Systemmatic absences: response to Structure Factor question

Diane Hope Peapus peapud at aix02.ecs.rpi.edu
Tue Oct 26 16:42:52 EST 1993


>Newsgroups: sci.techniques.xtallography
>Subject: Structure Factor question
In sci.techniques.xtallography, v128fm4v at ubvms.cc.buffalo.edu (Scott W
Parks) asked: 

>Could someone please explain why for example: In a B.C.C structure the
>structure factor vanishes for m1+m2+m3=odd integers and =2 SA for
>m1+m2+m3=even integers??? 

eoh at mace.cc.purdue.edu (Thom Hendrixson) and gerard at rigel.bmc.uu.se (Gerard
Kleijwegt) answered mathmatically by showing that the structure factor 
formula goes to zero in both the exponetial and the sin/cos forms when you 
substitute 2n+1 into the equation for m1+m2+m3, or whatever translational
symmetry operation you happen to have.  While this was completely
instructive for me when I first learned crystallography 8yrs ago, I'm
finding that teaching diffraction to freshman materials engineers requires
a little more imagination then just a mathematical proof, so I draw
pictures. 
	(Speaking of imagination, the most common error I get in lab
reports, where they have to show understanding rather than just math
proficiency which will get them through an exam, is that the extra atom in
the middle of a centered cell absorbs radiation and causes an absense.  ie:
they think that the lattice points block impinging radiation and the
diffraction pattern is the transmission.) 

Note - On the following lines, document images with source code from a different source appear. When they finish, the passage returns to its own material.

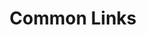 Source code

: ---
layout: links
title: Common Links
permalink: /links/
sections:
  resources:
    color: 
      button: c6c8d2
      standard: 1d192c
    filters:
    - title: Government Partners
      filter: government-partners
    - title: Industry Partners 
            (Partnered w/ Spark)
      filter: industry-partners-active
    - title: Industry Partners 
            (Not Partnered)
      filter: industry-partners-inactive  
    categories:
      - name: Government Partners
        filter: government-partners
        links: 
          - title: Tron Software
            filter: government-partners
            link: https://tron.dso.mil/
            description: >
              Go here to view the homepage & portfolio for Tron Software.
          - title: AFWERX
            filter: government-partners
            link: https://www.afwerx.af.mil/
            description: > 
              Go here to see the homepage for AFWERX.
          - title: SBIR
            filter: government-partners
            link: https://www.afwerx.af.mil/sbir.html
            description: > 
              Go here to learn more about the Small Business Innovation Research (SBIR) Program at AFWERX.
          - title: Get a P1 Account
            filter: government-partners
            link: https://tron.dso.mil/p1/#
            description: > 
              Go here for instructions on getting a Platform One SSO account
      - name: Industry Partners
        filter: industry-partners
        links:
          - title: EasyAerial
            filter: industry-partners-active
            link: https://www.easyaerial.com/
            description: >
              Go here to view the homepage of sUAS company easyAerial.
          - title: Klattworks
            filter: industry-partners-active
            link: https://www.klattworks.com/
            description: >
              Go here to view the homepage of augmented reality company Klattworks.
          - title: CareStarter
            filter: industry-partners-active
            link: https://carestarter.co/
            description: >
              Go here to view the homepage of Exceptional Family Member Program (EFMP) partner CareStarter.
          

      # - name: FOUO/CUI Enterprise Collaboration on Platform One
      #   filter: fouo-collab
      #   links:
      #     - title: Mattermost (FOUO)
      #       filter: Mattermost-fouo
      #       link: https://chat.il4.dso.mil/
      #       description: >
      #         FOUO and CUI-approved mattermost chat instance (impact level 4)
      #     - title: Jira (FOUO)
      #       filter: jira-fouo
      #       link: https://jira.il4.dso.mil/
      #       description: > 
      #         FOUO and CUI-approved Jira instance (impact level 4)
      #     - title: Confluence (FOUO)
      #       filter: confluence-fouo
      #       link: https://confluence.il4.dso.mil/
      #       description: > 
      #         FOUO and CUI-approved Confluence instance (impact level 4)
      # - name: Publically Releasable Enterprise Collaboration on Platform One
      #   filter: public-collab
      #   links:
      #     - title: Mattermost
      #       filter: Mattermost-public
      #       link: https://chat.il2.dso.mil/
      #       description: >
      #         Publically releasable Mattermost chat instance (impact level 2)
      #     - title: Jira
      #       filter: jira-public
      #       link: https://jira.il2.dso.mil/
      #       description: > 
      #         Publically releasable Jira instance at (impact level 2)
      #     - title: Confluence
      #       filter: confluence-public
      #       link: https://confluence.il2.dso.mil/
      #       description: > 
      #         Publically releasable Confluence instance at (impact level 2)
---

	I can't draw very well using ASCII, so please try to follow my 
discussion.  

	I start with Bragg's law, n(lamda) = 2d sin(theta)

	I draw out the standard pix of ray tracing two rays through a 2-d 
array of dots.  For illustration, I'm careful to have the rays bounce offa
the dots and not offa the planes drawn through the dots, which is what is 
standardly shown.

	I show them that the path difference of one ray with respect to the
other is derived trigonemetrically using sin(theta) and the distance, d, 
between the dots.

	I then draw a sine wave onto the ray-tracing arrows, careful to 
make the impinging wavelets in phase and the wave length = 2dsin(theta),
ie: first order diffraction.  That clarifies to them that the reflective
wavelets are traced in phase only when the path difference is an integral
multiple of the wavelength.  I then talk about constructive and destructive 
interference.

	Then I introduce centering.  I make it fcc.  I put a dot at 200, 
draw a set of 200 planes and draw a wavelet bouncing offa the 200 dot.  Low
and behold!!  The reflective wavelet from the centered dot is 180degrees
outta phase from the other two offa the 100 dot!!!  How did that happen??? 

	I tell them that for every time that n(lamda) = 2dsin(theta) offa 
the 100 atoms, there is always reflection at n(lamda) = (1/2) 2dsin(theta)
from the centering operation which puts an atom at 200.  ie: when the new 
centered atom is at an angle that puts it inbetween two latice points, 
there will always be destructive interference. 

	Most of them seem to get it when it is drawn out.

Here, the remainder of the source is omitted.